What if we tell Ignite that order items must be placed on the same nodes as the orders themselves, i.e. collect data?

As the affinity key for the position, we take the foreign key OrderId and this field will be used when calculating the partition to which the record belongs. Moreover, inside the partition, we can always find our object by the primary key.

Now, if both caches (Order and OrderItem) use the same affinity function with the same parameters, our data will be nearby and we will not need to go around the network for order items.

Affinity configuration in Apache Ignite

In the current implementation, an affinity function object is a cache configuration parameter.

The affinity function itself takes the following arguments when creating:

Number of partitions;
The number of backups (in fact, this is also the configuration parameter of the cache);
Backup filter;
Flag excludeNeighbors.

These settings cannot be changed.

With the number of partitions and backups, everything seems to be clear. I’ll talk about the backup filter and the excludeNeighbors flag a bit later.

At run time, the input affinity function receives the current cluster topology - essentially a list of cluster nodes - and calculates the distribution of partitions by nodes in accordance with the examples that I showed when I talked about the rendezvous hashing algorithm.

As for the backup filter, this is a predicate that allows you to prohibit affinity functions from assigning backup partitions to a node for which the predicate returned false.
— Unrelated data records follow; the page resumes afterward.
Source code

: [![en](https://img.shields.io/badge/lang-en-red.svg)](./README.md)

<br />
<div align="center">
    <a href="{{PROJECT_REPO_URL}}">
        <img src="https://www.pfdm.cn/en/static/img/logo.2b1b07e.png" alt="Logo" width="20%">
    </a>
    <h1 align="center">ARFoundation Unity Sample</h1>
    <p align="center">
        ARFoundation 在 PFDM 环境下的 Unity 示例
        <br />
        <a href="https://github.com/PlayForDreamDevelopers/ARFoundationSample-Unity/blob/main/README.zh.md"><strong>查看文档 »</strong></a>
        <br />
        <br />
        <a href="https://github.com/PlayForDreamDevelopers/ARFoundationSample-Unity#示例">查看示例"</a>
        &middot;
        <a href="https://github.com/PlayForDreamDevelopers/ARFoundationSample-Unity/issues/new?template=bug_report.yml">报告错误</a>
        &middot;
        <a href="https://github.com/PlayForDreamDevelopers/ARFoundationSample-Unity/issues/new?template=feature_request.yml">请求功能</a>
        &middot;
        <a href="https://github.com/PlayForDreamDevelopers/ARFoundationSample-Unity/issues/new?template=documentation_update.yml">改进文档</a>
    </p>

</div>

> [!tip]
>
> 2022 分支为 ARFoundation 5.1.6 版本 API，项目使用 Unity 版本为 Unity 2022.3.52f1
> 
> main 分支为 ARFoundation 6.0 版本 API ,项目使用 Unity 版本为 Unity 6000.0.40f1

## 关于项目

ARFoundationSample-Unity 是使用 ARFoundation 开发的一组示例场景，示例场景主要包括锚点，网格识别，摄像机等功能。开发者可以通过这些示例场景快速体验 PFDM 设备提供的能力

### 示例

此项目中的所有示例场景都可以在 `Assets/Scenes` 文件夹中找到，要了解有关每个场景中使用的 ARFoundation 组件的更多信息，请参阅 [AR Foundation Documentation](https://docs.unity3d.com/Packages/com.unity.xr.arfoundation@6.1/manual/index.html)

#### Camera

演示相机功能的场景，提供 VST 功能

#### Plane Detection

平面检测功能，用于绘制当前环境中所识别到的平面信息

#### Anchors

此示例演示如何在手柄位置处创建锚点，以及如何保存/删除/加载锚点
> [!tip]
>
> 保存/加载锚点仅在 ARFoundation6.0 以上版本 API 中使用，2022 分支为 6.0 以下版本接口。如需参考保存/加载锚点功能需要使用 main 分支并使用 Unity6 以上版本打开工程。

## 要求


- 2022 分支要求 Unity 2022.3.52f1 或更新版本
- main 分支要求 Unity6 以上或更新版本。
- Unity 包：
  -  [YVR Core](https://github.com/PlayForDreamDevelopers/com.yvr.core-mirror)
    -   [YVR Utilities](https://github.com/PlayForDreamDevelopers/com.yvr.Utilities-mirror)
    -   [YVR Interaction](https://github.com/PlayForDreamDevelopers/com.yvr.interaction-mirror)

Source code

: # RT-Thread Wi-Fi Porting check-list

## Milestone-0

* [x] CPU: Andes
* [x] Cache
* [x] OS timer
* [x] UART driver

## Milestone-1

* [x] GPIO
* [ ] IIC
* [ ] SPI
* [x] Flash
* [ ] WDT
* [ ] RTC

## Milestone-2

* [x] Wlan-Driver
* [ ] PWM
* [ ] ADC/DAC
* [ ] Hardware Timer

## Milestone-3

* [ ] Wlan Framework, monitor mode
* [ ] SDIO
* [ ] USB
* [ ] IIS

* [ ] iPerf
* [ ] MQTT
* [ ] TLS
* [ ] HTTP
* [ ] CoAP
As an example, suppose that our physical nodes - servers - are located in the data center in different racks. Typically, each rack has its own independent power ...

... and if we lose the rack, then we lose the data.

In this example, we lost half of the partitions.

But if we set the correct backup filter, then the distribution will change in such a way ...

... that if the rack is lost, there will be no data loss and they will still be available.

The excludeNeighbors flag performs a similar function, and in fact it is an abbreviation for one specific case.

Often multiple Ignite nodes run on the same physical host. This case is very similar to the example with racks in the data center, only now we are fighting data loss with the loss of the host, not the racks.

The rest is the same. You can implement this behavior using a backup filter. This flag is a historical legacy and may be removed in the next major release of Ignite.

It seems that I talked about the affinity function and data distribution everything that a developer using Apache Ignite needs to know.

In conclusion, let's look at an example of the distribution of 16 partitions according to the topology of 3 nodes. For simplicity and clarity, we believe that partitions do not have backups.

I just took and wrote a little test that brought me the real distribution:

As you can see, the uniformity of the distribution is not ideal. But the error will be noticeably lower with an increase in the number of nodes and partitions. The main rule that must be observed is that the number of partitions is significantly greater than the number of nodes. Now, in Ignite, the default number of partitions for a partitioned cache is 1024.

Now add a new node to the topology.

Part of the parties moved to him. At the same time, the requirement of a minimum change in distribution was observed: the new node received part of the partitions, while the other nodes did not exchange partitions.

We remove from the topology the node that was present in it at the initial stage:

Now all partitions that were associated with the zero node were redistributed among other nodes of the topology, without violating our distribution requirements.

As you can see, the solution to complex problems is often based on fairly trivial, although not entirely obvious, ideas. The described solutions are used in most distributed databases and do a good job. But these decisions are randomized and therefore the uniformity of distribution is far from ideal. Can uniformity be improved without sacrificing performance and other distribution requirements? The question remains open.